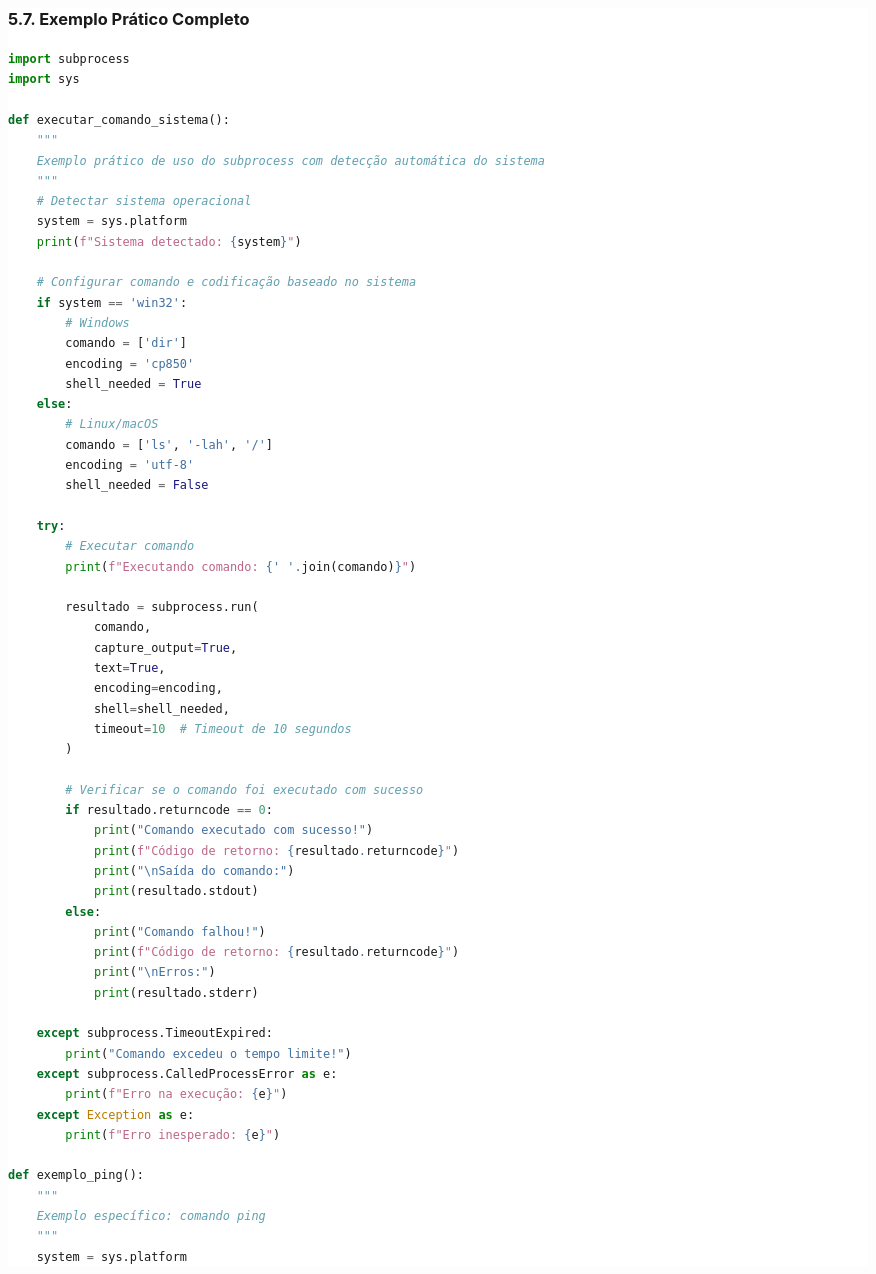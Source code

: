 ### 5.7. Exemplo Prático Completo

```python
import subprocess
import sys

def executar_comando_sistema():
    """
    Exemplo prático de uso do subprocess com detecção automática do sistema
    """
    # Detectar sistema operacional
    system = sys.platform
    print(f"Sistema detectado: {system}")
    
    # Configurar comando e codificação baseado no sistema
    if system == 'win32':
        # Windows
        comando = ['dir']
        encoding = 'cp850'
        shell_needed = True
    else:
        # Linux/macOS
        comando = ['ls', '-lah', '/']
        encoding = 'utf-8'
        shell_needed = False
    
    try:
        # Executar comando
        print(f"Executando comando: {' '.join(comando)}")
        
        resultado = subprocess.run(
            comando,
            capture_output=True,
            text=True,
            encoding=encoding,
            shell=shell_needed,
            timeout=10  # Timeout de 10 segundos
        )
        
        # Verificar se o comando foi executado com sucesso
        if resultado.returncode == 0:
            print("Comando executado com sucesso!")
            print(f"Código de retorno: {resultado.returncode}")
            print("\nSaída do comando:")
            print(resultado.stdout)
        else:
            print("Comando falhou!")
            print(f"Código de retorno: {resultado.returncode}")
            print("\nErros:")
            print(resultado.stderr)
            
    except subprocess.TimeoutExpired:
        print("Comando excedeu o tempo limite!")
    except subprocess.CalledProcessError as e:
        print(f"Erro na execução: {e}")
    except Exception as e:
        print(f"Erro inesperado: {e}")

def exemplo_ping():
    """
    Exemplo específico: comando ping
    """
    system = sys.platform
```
* * * *
**Task to carry out:**
Reproduce the whole of the data, word for word, and omit its pictures.

**Answer to the exercise:**
Source code

: ### 5.7. Exemplo Prático Completo

```python
import subprocess
import sys

def executar_comando_sistema():
    """
    Exemplo prático de uso do subprocess com detecção automática do sistema
    """
    # Detectar sistema operacional
    system = sys.platform
    print(f"Sistema detectado: {system}")
    
    # Configurar comando e codificação baseado no sistema
    if system == 'win32':
        # Windows
        comando = ['dir']
        encoding = 'cp850'
        shell_needed = True
    else:
        # Linux/macOS
        comando = ['ls', '-lah', '/']
        encoding = 'utf-8'
        shell_needed = False
    
    try:
        # Executar comando
        print(f"Executando comando: {' '.join(comando)}")
        
        resultado = subprocess.run(
            comando,
            capture_output=True,
            text=True,
            encoding=encoding,
            shell=shell_needed,
            timeout=10  # Timeout de 10 segundos
        )
        
        # Verificar se o comando foi executado com sucesso
        if resultado.returncode == 0:
            print("Comando executado com sucesso!")
            print(f"Código de retorno: {resultado.returncode}")
            print("\nSaída do comando:")
            print(resultado.stdout)
        else:
            print("Comando falhou!")
            print(f"Código de retorno: {resultado.returncode}")
            print("\nErros:")
            print(resultado.stderr)
            
    except subprocess.TimeoutExpired:
        print("Comando excedeu o tempo limite!")
    except subprocess.CalledProcessError as e:
        print(f"Erro na execução: {e}")
    except Exception as e:
        print(f"Erro inesperado: {e}")

def exemplo_ping():
    """
    Exemplo específico: comando ping
    """
    system = sys.platform
```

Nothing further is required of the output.